Mistake Why It Fails Fix
Writing code before golden examples You don't know what "correct" looks like yet — you'll test against your assumptions, not against requirements Golden examples first — derived from step specifications, not from implementation
Exact string matching on LLM output LLM output varies across runs — tests become flaky and meaningless Use evaluation criteria: structure, completeness, faithfulness — not exact text
Testing multiple steps together When it fails, you can't isolate the cause — which step broke? One golden example set per function, tested independently
Golden examples without edge cases Happy path works, but missing data crashes the function in production Every golden example set includes: missing data, ambiguous input, empty input
Vague evaluation criteria "Output should be good" — untestable, undebugable Every criterion must be binary: met or not met.

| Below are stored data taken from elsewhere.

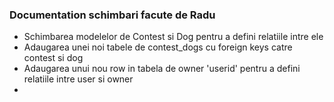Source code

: ### Documentation schimbari facute de Radu

- Schimbarea modelelor de Contest si Dog pentru a defini relatiile intre ele
- Adaugarea unei noi tabele de contest_dogs cu foreign keys catre contest si dog
- Adaugarea unui nou row in tabela de owner 'userid' pentru a defini relatiile intre user si owner
- 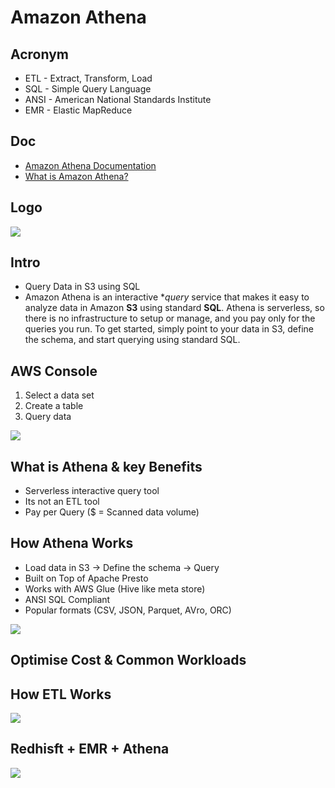 # Amazon Athena

## Acronym
* ETL - Extract, Transform, Load
* SQL - Simple Query Language
* ANSI - American National Standards Institute
* EMR - Elastic MapReduce

## Doc
* [Amazon Athena Documentation](https://docs.aws.amazon.com/athena/)
* [What is Amazon Athena?](https://docs.aws.amazon.com/athena/latest/ug/what-is.html)

## Logo
[<img src="https://i.imgur.com/SC62uXN.png">](https://i.imgur.com/SC62uXN.png)

## Intro
* Query Data in S3 using SQL
* Amazon Athena is an interactive **query* service that makes it easy to analyze data
  in Amazon **S3** using standard **SQL**. Athena is serverless, so there is no infrastructure
  to setup or manage, and you pay only for the queries you run. To get started,
  simply point to your data in S3, define the schema, and start querying using standard SQL. 

## AWS Console
1) Select a data set
2) Create a table
3) Query data

[<img src="https://i.imgur.com/TnZnNJW.png">](https://i.imgur.com/TnZnNJW.png)

## What is Athena & key Benefits
* Serverless interactive query tool
* Its not an ETL tool
* Pay per Query ($ = Scanned data volume)

## How Athena Works
* Load data in S3 -> Define the schema -> Query
* Built on Top of Apache Presto
* Works with AWS Glue (Hive like meta store)
* ANSI SQL Compliant
* Popular formats (CSV, JSON, Parquet, AVro, ORC)

[<img src="https://i.imgur.com/f19v6LX.png">](https://i.imgur.com/f19v6LX.png)

## Optimise Cost & Common Workloads

## How ETL Works
[<img src="https://i.imgur.com/hAfdiLu.png">](https://i.imgur.com/hAfdiLu.png)

## Redhisft + EMR + Athena
[<img src="https://i.imgur.com/UJtxPUz.png">](https://i.imgur.com/UJtxPUz.png)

If you can't judge it, it's not a criterion
Testing only once, then never again Prompt changes, skill config changes, model upgrades — tests go stale Run golden examples after every change to code, prompt, or skill config
Fabricating golden example inputs Fake inputs don't expose real-world edge cases Use real or realistic inputs from stakeholder interviews and value chain mapping
Skipping sub-agent isolation Merged output hides individual failures Test each sub-agent independently, test merge separately

Validation Checklist

Before considering a function tested:

  • Golden examples derived from step specification (intention, I/O, completion criteria)?
  • At least one happy-path example with full evaluation criteria?
  • Edge cases covered: missing data, ambiguous input, empty input?
  • Evaluation criteria are concrete and binary (met/not met)?
  • For code+LLM: faithfulness criterion included (no fabrication)?
  • For sub-agents: each tested independently + merge tested separately?
  • Tests are isolated — no dependency on other steps or live data?
  • Tests run after every change to code, prompt, or skill config?
  • Golden example inputs sourced from real or realistic data?
  • Zero vague criteria ("should be good", "should be accurate")?

Artifact Governance

When creating artifacts from this skill:

  1. Use the templates in .claude/skills/artifact-template.md — copy the relevant section (golden-example-set, test-spec, or eval-rubric)
  2. Fill in the YAML frontmatter with project, version, status, and source
  3. Register the artifact in DESIGN.md (project root) — add a row to the Artifact Registry table

Referenced Skills

Skill Relationship
Value Chain Mapping Upstream — provides the step specifications that golden examples are derived from
Data Evolution Peer — fields that are transformed need golden examples for the transformation
Governed Architecture Peer — defines the function types (pure code, code+LLM, sub-agents) and their contracts
Configure Claude Code Foundation — the development environment where tests are implemented and run

Write the test first. If you can't test it, you haven't defined it. Golden examples are the contract between intention and implementation.